■ EXERCISE INPUTS ■
Content starts

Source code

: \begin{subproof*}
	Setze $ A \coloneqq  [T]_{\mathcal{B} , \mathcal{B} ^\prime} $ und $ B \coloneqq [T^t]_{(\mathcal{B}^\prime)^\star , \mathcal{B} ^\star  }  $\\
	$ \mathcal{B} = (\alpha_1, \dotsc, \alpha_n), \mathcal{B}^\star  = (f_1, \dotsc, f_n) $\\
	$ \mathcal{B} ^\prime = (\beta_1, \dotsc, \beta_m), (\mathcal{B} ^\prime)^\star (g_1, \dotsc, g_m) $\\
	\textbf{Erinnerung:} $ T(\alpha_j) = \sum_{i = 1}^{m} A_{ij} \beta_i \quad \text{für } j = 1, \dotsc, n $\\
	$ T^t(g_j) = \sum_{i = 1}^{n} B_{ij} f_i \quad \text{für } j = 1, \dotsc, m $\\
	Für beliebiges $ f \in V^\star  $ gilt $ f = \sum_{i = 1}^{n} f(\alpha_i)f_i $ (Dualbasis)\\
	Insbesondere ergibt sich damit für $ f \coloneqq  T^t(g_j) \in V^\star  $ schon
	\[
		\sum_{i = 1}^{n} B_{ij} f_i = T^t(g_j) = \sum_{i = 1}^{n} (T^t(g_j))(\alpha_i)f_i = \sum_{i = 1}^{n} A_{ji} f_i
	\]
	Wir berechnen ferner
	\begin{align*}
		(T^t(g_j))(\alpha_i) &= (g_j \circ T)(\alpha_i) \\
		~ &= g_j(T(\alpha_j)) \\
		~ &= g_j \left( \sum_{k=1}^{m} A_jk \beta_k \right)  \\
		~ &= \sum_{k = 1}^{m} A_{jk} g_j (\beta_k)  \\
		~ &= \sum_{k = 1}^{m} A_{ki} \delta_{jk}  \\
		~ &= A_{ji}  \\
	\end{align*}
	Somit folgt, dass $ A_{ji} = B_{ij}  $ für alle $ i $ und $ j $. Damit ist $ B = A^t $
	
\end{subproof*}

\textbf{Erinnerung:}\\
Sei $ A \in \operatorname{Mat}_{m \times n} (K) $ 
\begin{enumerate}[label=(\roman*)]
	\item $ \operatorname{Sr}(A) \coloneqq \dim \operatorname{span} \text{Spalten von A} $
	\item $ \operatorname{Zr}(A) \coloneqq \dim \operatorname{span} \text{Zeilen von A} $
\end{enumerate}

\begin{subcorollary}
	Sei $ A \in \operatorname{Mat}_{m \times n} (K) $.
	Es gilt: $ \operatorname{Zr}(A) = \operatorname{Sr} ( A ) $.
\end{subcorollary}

Content ends

■ YOUR OBJECTIVE ■
All lines from the start of the entries through the line where "1, \dotsc, n $\\" sits should be duplicated exactly, with nothing else in the output.

■ EXERCISE RESPONSE ■
Source code

: \begin{subproof*}
	Setze $ A \coloneqq  [T]_{\mathcal{B} , \mathcal{B} ^\prime} $ und $ B \coloneqq [T^t]_{(\mathcal{B}^\prime)^\star , \mathcal{B} ^\star  }  $\\
	$ \mathcal{B} = (\alpha_1, \dotsc, \alpha_n), \mathcal{B}^\star  = (f_1, \dotsc, f_n) $\\
	$ \mathcal{B} ^\prime = (\beta_1, \dotsc, \beta_m), (\mathcal{B} ^\prime)^\star (g_1, \dotsc, g_m) $\\
	\textbf{Erinnerung:} $ T(\alpha_j) = \sum_{i = 1}^{m} A_{ij} \beta_i \quad \text{für } j = 1, \dotsc, n $\\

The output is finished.